> Your objective:
Extract all lines in the data that contain the word "banks".

> Raw data:
——————————

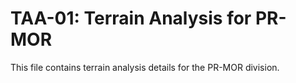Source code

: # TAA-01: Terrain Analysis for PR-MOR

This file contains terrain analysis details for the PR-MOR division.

——————————

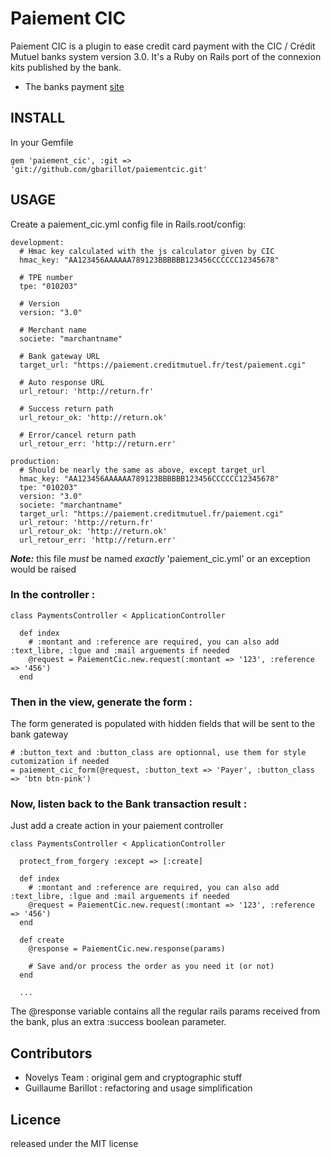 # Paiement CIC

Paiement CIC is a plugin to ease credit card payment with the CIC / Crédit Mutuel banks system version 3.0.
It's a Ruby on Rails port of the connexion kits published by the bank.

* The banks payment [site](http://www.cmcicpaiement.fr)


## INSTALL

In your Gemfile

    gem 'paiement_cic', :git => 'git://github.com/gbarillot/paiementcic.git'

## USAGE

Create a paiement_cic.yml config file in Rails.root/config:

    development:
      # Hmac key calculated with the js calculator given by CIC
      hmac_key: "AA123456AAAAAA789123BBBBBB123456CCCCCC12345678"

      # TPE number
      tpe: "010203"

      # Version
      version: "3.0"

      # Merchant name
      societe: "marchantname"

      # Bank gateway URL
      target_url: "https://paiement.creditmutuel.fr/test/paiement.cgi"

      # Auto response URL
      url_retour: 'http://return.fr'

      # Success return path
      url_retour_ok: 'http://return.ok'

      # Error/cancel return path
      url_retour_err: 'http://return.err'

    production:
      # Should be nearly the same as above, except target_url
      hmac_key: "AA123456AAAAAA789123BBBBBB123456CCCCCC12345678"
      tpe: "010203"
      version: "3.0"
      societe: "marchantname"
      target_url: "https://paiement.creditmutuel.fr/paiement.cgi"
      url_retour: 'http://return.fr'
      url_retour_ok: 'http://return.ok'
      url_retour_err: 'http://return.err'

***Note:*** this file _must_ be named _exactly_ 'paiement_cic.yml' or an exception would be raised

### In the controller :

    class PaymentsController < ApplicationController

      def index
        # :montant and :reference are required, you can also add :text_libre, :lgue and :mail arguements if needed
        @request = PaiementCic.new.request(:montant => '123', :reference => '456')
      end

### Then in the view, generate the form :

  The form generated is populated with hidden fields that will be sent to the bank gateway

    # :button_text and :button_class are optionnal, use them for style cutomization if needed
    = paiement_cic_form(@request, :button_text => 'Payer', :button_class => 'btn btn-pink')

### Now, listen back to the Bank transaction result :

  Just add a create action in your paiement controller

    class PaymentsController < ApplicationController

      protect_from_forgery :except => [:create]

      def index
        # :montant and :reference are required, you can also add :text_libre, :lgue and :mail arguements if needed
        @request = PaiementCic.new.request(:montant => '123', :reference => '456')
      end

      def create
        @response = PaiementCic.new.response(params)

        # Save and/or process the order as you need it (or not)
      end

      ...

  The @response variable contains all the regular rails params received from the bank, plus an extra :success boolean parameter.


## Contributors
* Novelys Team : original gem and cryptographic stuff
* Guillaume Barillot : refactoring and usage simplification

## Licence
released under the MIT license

——————————

> The answer:
Paiement CIC is a plugin to ease credit card payment with the CIC / Crédit Mutuel banks system version 3.0.
* The banks payment [site](http://www.cmcicpaiement.fr)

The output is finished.